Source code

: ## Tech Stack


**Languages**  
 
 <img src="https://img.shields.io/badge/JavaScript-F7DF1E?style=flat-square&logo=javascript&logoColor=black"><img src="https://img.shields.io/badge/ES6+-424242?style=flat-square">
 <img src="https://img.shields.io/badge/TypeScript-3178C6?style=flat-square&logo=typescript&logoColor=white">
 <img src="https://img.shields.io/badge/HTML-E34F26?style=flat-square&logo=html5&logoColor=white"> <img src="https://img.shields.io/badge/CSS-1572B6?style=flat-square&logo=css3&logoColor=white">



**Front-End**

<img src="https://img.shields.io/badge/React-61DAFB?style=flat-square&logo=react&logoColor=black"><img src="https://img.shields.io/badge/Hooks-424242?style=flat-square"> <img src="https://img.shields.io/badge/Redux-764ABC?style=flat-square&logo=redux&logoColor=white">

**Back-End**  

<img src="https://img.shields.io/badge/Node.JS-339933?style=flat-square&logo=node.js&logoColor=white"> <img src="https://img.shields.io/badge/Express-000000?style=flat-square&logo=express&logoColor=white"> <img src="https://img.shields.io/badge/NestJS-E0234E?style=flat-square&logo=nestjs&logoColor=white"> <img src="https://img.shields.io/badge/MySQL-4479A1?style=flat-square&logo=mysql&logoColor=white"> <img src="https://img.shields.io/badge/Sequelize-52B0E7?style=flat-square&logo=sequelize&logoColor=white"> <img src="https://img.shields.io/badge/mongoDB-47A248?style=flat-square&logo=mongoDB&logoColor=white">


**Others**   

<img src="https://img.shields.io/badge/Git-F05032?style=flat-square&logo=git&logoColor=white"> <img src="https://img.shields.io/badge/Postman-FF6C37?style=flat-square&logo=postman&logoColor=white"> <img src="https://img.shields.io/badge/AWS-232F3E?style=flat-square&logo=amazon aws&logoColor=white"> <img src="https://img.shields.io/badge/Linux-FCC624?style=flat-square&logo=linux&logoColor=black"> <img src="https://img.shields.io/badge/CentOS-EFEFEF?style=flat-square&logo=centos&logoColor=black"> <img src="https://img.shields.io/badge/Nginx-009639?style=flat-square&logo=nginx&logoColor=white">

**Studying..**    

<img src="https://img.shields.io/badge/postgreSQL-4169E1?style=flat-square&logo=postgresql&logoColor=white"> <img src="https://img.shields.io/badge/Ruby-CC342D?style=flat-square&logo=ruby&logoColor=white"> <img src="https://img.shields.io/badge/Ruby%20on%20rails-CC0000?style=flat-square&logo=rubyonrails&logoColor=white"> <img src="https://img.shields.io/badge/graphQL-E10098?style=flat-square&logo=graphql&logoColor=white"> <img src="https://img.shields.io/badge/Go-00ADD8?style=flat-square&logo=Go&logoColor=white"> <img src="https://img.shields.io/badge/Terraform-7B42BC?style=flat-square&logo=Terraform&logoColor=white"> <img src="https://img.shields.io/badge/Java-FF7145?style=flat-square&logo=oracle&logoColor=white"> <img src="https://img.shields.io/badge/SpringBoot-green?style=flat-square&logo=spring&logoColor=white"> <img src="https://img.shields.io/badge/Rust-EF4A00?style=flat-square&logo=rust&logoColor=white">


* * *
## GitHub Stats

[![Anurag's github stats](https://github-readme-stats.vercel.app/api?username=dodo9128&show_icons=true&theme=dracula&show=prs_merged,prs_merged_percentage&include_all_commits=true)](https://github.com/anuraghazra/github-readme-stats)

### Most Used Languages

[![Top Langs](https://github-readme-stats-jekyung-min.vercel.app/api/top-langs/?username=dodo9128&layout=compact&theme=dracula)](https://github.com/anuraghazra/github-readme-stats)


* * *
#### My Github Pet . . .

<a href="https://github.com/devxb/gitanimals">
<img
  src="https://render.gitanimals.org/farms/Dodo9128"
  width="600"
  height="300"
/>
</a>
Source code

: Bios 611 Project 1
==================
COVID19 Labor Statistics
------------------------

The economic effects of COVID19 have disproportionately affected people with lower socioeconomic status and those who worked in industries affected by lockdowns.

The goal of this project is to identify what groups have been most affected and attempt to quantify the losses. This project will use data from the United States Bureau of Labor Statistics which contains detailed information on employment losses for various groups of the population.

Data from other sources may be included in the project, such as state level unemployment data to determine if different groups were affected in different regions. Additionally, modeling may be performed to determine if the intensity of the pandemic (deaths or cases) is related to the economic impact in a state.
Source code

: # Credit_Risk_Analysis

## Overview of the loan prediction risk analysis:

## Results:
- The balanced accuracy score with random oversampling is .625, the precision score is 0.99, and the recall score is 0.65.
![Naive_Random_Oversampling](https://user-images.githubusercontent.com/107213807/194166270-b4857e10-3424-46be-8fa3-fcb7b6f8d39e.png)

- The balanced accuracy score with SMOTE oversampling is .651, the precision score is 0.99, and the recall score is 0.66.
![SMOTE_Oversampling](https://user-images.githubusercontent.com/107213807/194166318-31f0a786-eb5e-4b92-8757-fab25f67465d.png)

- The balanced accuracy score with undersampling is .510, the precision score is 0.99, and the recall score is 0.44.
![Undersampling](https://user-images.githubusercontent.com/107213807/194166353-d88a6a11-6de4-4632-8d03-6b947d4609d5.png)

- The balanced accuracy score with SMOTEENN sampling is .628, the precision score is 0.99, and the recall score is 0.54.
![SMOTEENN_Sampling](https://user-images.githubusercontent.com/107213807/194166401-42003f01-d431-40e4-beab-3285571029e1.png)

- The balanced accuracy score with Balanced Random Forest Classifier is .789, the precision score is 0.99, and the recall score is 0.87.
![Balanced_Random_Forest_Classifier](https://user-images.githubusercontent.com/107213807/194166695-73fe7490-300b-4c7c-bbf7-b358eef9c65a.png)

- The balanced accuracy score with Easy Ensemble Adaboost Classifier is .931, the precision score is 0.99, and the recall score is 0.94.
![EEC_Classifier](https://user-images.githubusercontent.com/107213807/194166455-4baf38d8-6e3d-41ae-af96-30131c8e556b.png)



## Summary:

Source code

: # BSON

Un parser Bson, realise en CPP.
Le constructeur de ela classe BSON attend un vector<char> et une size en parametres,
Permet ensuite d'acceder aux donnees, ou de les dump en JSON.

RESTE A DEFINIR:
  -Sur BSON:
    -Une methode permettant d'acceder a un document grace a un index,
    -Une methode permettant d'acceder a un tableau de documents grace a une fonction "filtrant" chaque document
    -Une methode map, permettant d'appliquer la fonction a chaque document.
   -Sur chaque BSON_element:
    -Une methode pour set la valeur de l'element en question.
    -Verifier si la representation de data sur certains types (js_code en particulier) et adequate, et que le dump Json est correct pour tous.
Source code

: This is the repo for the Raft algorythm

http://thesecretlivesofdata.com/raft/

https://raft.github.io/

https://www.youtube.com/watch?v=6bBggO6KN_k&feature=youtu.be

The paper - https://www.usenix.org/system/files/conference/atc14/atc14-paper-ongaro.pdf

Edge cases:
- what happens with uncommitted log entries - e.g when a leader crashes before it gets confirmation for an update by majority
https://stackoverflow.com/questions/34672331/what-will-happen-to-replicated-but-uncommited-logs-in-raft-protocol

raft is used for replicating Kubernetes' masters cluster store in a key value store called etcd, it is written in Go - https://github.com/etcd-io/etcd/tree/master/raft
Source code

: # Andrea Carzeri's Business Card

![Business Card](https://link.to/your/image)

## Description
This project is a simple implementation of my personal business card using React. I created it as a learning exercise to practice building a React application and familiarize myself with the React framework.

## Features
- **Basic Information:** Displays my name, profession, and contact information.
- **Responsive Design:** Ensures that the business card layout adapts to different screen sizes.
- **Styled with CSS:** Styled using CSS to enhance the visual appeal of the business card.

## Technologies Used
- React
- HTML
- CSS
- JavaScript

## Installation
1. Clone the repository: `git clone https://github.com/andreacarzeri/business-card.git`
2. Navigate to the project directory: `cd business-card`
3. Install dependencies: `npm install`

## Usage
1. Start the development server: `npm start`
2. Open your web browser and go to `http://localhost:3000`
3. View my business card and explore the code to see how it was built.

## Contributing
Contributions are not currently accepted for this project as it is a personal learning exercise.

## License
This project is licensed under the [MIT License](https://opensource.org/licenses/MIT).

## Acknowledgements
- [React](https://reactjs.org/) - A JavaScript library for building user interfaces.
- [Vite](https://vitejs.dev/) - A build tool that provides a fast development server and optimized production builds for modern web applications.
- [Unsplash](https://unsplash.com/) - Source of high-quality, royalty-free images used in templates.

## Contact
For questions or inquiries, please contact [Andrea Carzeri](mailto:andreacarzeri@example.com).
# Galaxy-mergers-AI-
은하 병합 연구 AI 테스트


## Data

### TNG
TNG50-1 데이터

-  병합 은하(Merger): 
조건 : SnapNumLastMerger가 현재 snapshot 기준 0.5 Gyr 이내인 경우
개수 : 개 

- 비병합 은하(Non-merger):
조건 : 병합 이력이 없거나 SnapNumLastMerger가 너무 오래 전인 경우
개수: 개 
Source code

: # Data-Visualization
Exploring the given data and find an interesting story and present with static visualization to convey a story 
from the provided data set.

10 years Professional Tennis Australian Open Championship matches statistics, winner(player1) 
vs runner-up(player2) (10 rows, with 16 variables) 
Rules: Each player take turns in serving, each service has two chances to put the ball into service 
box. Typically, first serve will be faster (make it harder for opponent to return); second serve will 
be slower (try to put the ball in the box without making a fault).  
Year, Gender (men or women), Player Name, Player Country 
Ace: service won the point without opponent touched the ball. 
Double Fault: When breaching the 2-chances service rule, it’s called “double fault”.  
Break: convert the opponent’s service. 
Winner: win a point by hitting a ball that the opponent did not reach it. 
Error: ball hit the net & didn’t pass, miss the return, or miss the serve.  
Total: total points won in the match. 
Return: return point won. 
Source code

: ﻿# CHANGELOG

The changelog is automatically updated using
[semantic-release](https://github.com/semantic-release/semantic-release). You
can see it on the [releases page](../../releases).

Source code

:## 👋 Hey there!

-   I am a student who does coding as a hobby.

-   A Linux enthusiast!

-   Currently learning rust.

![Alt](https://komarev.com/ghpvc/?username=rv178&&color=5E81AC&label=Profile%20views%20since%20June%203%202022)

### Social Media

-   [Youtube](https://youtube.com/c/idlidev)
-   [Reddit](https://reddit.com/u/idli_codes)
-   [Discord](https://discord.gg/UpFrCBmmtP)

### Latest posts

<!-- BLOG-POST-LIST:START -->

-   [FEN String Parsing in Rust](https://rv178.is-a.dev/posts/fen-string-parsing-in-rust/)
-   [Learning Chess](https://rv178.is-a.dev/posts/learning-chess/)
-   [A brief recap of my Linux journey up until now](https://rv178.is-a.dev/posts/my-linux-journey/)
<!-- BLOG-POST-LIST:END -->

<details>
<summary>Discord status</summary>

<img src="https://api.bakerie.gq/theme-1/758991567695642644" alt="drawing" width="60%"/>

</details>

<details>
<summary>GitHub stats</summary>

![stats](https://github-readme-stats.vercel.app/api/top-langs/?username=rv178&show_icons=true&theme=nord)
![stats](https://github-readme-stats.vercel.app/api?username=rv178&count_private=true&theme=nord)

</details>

++++

Go through the material above and output exactly the lines from the one containing "- **Styled with" through the one containing "## Acknowledgements".

- **Styled with CSS:** Styled using CSS to enhance the visual appeal of the business card.

## Technologies Used
- React
- HTML
- CSS
- JavaScript

## Installation
1. Clone the repository: `git clone https://github.com/andreacarzeri/business-card.git`
2. Navigate to the project directory: `cd business-card`
3. Install dependencies: `npm install`

## Usage
1. Start the development server: `npm start`
2. Open your web browser and go to `http://localhost:3000`
3. View my business card and explore the code to see how it was built.

## Contributing
Contributions are not currently accepted for this project as it is a personal learning exercise.

## License
This project is licensed under the [MIT License](https://opensource.org/licenses/MIT).

## Acknowledgements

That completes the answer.